Like Picasso’s art, I feel that the full range of men’s misogynist feelings towards women are being laid bare in an unplanned strategy that is rolling in its own momentum.

Yesterday I wrote ‘Does Blake Lively Bow To Fashion Fascism? Ask Rhonda Garelick’. The articulate professor of culture is writing a book on Coco Chanel and knows well the history of Parisian collaboration with the Nazis.

As a lover of the LVMH brands and corporate conscience generally, I regret they are now caught in a conversation that I personally direct to fashion’s Parisian pope and not Dior. Garelick takes him on, too.

Just like the eruption in Egypt that left everyone speechless, the esoteric world of fashion kings may be headed for a rumble.

Twice in about a month one of my idols Diane von Furstenberg has left me speechless and really disappointed in her. First she criticized First Lady Michelle Obama for wearing Alexander McQueen to a State Dinner.  With regard to John Galliano, she insists he was provoked.

A Woman Gets What She Deserves

‘No one used and abused his women quite like the greatest artist of the 20th century, Pablo Picasso,’ writes Mark Hudson.

Diane Von Furstenberg suggests the woman on the receiving end of John Galliano’s disgusting racist, misogynist, drunken tirade surely provoked him. As always, our male creative gods must be excused for their behavior.

Misogyny is often the essence of male genius for complex, psychological reasons.

The good news is there are men who view women differently and many have been my friends and lovers. My husband we won’t talk about.

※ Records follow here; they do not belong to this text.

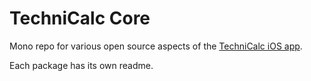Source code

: # TechniCalc Core

Mono repo for various open source aspects of the [TechniCalc iOS app](https://apps.apple.com/gb/app/technicalc-calculator/id1504965415).

Each package has its own readme.
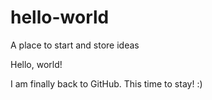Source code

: # hello-world
A place to start and store ideas

Hello, world!

I am finally back to GitHub. This time to stay! :)
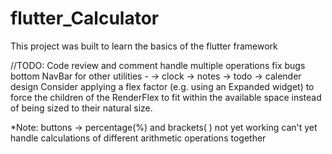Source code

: # flutter_Calculator
 This project was built to learn the basics of the flutter framework

//TODO: 
    Code review and comment
    handle multiple operations
    fix bugs
    bottom NavBar for other utilities -
        -> clock
        -> notes
        -> todo
        -> calender
    design
    Consider applying a flex factor (e.g. using an Expanded widget)
        to force the children of the RenderFlex to fit within the
        available space instead of being sized to their natural size.

*Note: 
    buttons -> percentage(%) and brackets( ) not yet working
    can't yet handle calculations of different arithmetic operations together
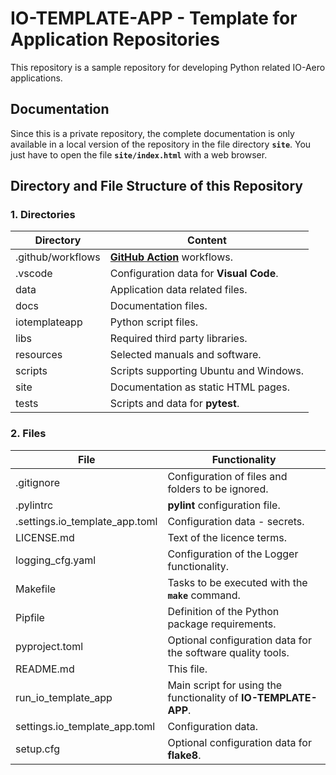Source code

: # IO-TEMPLATE-APP - Template for Application Repositories

This repository is a sample repository for developing Python related IO-Aero applications.

## Documentation

Since this is a private repository, the complete documentation is only available in a local version of the repository in the file directory **`site`**. 
You just have to open the file **`site/index.html`** with a web browser.

## Directory and File Structure of this Repository

### 1. Directories

| Directory         | Content                                                    |
|-------------------|------------------------------------------------------------|
| .github/workflows | **[GitHub Action](https://github.com/actions)** workflows. |
| .vscode           | Configuration data for **Visual Code**.                    |
| data              | Application data related files.                            |
| docs              | Documentation files.                                       |
| iotemplateapp     | Python script files.                                       |
| libs              | Required third party libraries.                            |
| resources         | Selected manuals and software.                             |
| scripts           | Scripts supporting Ubuntu and Windows.                     |
| site              | Documentation as static HTML pages.                        |
| tests             | Scripts and data for **pytest**.                           |

### 2. Files

| File                           | Functionality                                                   |
|--------------------------------|-----------------------------------------------------------------|
| .gitignore                     | Configuration of files and folders to be ignored.               |
| .pylintrc                      | **pylint** configuration file.                                  |
| .settings.io_template_app.toml | Configuration data - secrets.                                   |
| LICENSE.md                     | Text of the licence terms.                                      |
| logging_cfg.yaml               | Configuration of the Logger functionality.                      |
| Makefile                       | Tasks to be executed with the **`make`** command.               |
| Pipfile                        | Definition of the Python package requirements.                  |
| pyproject.toml                 | Optional configuration data for the software quality tools.     |
| README.md                      | This file.                                                      |
| run_io_template_app            | Main script for using the functionality of **IO-TEMPLATE-APP**. |
| settings.io_template_app.toml  | Configuration data.                                             |
| setup.cfg                      | Optional configuration data for **flake8**.                     |
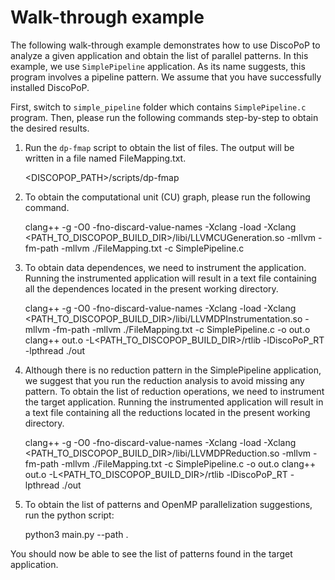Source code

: # Walk-through example
The following walk-through example demonstrates how to use DiscoPoP to analyze a given application and obtain the list of parallel patterns. In this example, we use `SimplePipeline` application. As its name suggests, this program involves a pipeline pattern. We assume that you have successfully installed DiscoPoP.

First, switch to `simple_pipeline` folder which contains `SimplePipeline.c` program. Then, please run the following commands step-by-step to obtain the desired results.

1) Run the `dp-fmap` script to obtain the list of files. The output will be written in a file named FileMapping.txt.

	<DISCOPOP_PATH>/scripts/dp-fmap

2) To obtain the computational unit (CU) graph, please run the following command.

	clang++ -g -O0 -fno-discard-value-names -Xclang -load -Xclang <PATH_TO_DISCOPOP_BUILD_DIR>/libi/LLVMCUGeneration.so -mllvm -fm-path -mllvm ./FileMapping.txt -c SimplePipeline.c

3) To obtain data dependences, we need to instrument the application. Running the instrumented application will result in a text file containing all the dependences located in the present working directory.

	clang++ -g -O0 -fno-discard-value-names -Xclang -load -Xclang <PATH_TO_DISCOPOP_BUILD_DIR>/libi/LLVMDPInstrumentation.so -mllvm -fm-path -mllvm ./FileMapping.txt -c SimplePipeline.c -o out.o
	clang++ out.o -L<PATH_TO_DISCOPOP_BUILD_DIR>/rtlib -lDiscoPoP_RT -lpthread
	./out

4) Although there is no reduction pattern in the SimplePipeline application, we suggest that you run the reduction analysis to avoid missing any pattern. To obtain the list of reduction operations, we need to instrument the target application. Running the instrumented application will result in a text file containing all the reductions located in the present working directory.

	clang++ -g -O0 -fno-discard-value-names -Xclang -load -Xclang <PATH_TO_DISCOPOP_BUILD_DIR>/libi/LLVMDPReduction.so -mllvm -fm-path -mllvm ./FileMapping.txt -c SimplePipeline.c -o out.o
	clang++ out.o -L<PATH_TO_DISCOPOP_BUILD_DIR>/rtlib -lDiscoPoP_RT -lpthread
	./out

5) To obtain the list of patterns and OpenMP parallelization suggestions, run the python script:

	python3 main.py --path .

You should now be able to see the list of patterns found in the target application.
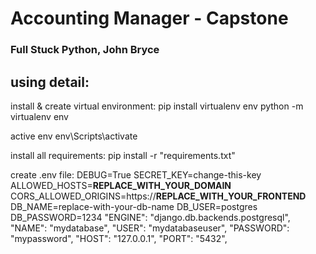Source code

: # Accounting Manager - Capstone
### Full Stuck Python, John Bryce

## using detail:
install & create virtual environment:
pip install virtualenv env
python -m virtualenv env

active env
env\Scripts\activate

install all requirements:
pip install -r "requirements.txt"

create .env file:
DEBUG=True
SECRET_KEY=change-this-key
ALLOWED_HOSTS=__REPLACE_WITH_YOUR_DOMAIN__
CORS_ALLOWED_ORIGINS=https://__REPLACE_WITH_YOUR_FRONTEND__
DB_NAME=replace-with-your-db-name
DB_USER=postgres
DB_PASSWORD=1234
        "ENGINE": "django.db.backends.postgresql",
        "NAME": "mydatabase",
        "USER": "mydatabaseuser",
        "PASSWORD": "mypassword",
        "HOST": "127.0.0.1",
        "PORT": "5432",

I met a new man yesterday, one that gives me fresh hope for women. Posting Ehren Joseph’s ‘Sumi’ editorial in Private Studio, I asked Joseph about the images of African women on his website.

Perfect you should ask about the Masai women on my site - they are performing a fertility ritual in order to gain awareness for women who can not give birth to go and see a witch doctor.  I had the rare opportunity to shoot them performing this ritual while shooting a travel/portrait story in Kenya.  Importantly, many of the girls(particularly with purple beading) are recently circumcised, which is still a common ritual among the Masai.  It was so tough to either be proud for them - as they are - or voice my opinion against the ‘rite of passage’ toward womanhood.  I mean my love for the women, and the beading, and the ritual dress means I to need to appreciate the customs and rituals, but how does one choose or decide what’s right or acceptable - its a loaded situation non the less.  I truly appreciate your interest and its an honor to share.  Thanks again…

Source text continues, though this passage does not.